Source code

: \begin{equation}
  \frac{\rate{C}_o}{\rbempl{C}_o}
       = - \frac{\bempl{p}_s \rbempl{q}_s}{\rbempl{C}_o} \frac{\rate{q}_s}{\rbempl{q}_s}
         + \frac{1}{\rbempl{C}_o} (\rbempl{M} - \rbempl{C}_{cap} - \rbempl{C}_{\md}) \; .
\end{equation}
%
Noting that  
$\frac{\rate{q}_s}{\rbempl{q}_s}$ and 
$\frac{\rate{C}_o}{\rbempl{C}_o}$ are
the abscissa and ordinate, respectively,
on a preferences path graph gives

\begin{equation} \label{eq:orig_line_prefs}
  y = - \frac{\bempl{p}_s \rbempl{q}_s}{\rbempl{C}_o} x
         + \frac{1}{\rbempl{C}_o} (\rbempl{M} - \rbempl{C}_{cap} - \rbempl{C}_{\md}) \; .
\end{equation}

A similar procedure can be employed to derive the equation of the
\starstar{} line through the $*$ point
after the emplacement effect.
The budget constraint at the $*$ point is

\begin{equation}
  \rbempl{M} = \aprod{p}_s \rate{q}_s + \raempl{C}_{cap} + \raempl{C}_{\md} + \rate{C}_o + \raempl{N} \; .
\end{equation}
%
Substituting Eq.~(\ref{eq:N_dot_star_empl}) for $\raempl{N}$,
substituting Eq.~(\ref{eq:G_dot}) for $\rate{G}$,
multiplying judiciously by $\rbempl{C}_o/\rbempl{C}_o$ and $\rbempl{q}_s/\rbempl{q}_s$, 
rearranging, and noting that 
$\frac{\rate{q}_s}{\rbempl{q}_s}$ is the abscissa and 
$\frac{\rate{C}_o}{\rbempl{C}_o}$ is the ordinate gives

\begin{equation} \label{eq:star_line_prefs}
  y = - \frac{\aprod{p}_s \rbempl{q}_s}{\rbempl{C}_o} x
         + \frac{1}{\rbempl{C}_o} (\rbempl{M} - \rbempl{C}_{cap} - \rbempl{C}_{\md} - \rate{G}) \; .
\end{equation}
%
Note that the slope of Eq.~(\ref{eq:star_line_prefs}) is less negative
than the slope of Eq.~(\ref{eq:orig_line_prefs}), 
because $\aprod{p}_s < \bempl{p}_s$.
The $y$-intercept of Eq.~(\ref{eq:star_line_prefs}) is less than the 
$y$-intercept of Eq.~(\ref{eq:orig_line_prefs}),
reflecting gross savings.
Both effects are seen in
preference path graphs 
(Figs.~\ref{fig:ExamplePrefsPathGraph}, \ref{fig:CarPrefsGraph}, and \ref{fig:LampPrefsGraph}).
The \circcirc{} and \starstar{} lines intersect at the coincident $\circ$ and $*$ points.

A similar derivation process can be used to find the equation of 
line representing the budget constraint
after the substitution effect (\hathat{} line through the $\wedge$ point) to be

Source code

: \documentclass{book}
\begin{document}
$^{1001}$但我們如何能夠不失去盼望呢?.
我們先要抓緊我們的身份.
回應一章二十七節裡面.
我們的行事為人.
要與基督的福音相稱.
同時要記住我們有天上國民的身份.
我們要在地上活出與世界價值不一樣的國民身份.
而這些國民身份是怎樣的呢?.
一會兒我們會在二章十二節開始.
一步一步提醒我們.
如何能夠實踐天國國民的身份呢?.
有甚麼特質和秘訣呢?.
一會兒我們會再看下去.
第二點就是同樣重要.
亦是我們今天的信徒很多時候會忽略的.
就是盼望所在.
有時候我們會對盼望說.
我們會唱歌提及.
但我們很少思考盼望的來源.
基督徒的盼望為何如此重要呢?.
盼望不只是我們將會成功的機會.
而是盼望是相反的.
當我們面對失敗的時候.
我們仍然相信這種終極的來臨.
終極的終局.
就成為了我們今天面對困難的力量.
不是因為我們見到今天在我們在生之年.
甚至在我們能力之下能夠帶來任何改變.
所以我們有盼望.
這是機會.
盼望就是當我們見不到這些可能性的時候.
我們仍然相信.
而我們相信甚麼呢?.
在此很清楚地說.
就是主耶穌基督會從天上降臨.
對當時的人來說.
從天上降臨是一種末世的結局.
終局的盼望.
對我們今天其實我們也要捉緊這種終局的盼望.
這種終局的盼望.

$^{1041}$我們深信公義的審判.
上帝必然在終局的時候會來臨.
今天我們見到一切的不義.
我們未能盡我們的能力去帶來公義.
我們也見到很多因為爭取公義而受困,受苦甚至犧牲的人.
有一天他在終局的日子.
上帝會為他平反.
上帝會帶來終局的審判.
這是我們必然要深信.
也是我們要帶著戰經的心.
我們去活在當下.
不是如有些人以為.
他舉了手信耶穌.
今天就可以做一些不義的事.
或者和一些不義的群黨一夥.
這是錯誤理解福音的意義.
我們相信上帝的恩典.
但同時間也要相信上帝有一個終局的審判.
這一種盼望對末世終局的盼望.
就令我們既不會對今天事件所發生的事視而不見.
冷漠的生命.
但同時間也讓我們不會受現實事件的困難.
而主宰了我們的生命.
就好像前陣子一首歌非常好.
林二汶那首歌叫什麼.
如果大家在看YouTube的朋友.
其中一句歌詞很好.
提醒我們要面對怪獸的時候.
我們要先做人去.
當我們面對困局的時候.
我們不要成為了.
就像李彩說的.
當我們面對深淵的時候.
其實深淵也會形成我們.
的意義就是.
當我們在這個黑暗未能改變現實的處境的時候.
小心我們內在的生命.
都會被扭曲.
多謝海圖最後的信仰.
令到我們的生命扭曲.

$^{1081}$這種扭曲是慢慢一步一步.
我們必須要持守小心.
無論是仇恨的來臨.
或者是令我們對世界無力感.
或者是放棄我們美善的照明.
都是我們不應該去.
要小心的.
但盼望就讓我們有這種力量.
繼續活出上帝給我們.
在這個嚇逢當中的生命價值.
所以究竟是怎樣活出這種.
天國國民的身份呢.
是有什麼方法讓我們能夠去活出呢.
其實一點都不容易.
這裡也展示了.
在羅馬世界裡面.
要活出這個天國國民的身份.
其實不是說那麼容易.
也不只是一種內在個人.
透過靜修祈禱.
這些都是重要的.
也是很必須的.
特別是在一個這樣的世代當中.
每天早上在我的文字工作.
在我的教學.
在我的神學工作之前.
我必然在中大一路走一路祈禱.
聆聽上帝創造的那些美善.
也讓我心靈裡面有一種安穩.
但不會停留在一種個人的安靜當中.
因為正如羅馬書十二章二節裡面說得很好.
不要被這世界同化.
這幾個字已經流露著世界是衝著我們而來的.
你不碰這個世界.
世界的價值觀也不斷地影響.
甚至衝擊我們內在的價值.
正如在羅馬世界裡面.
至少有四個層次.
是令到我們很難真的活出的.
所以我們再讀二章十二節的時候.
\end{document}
────
What lines in the entries above include the string "slope"? Return each one.

**Your solution**
Note that the slope of Eq.~(\ref{eq:star_line_prefs}) is less negative
than the slope of Eq.~(\ref{eq:orig_line_prefs}), 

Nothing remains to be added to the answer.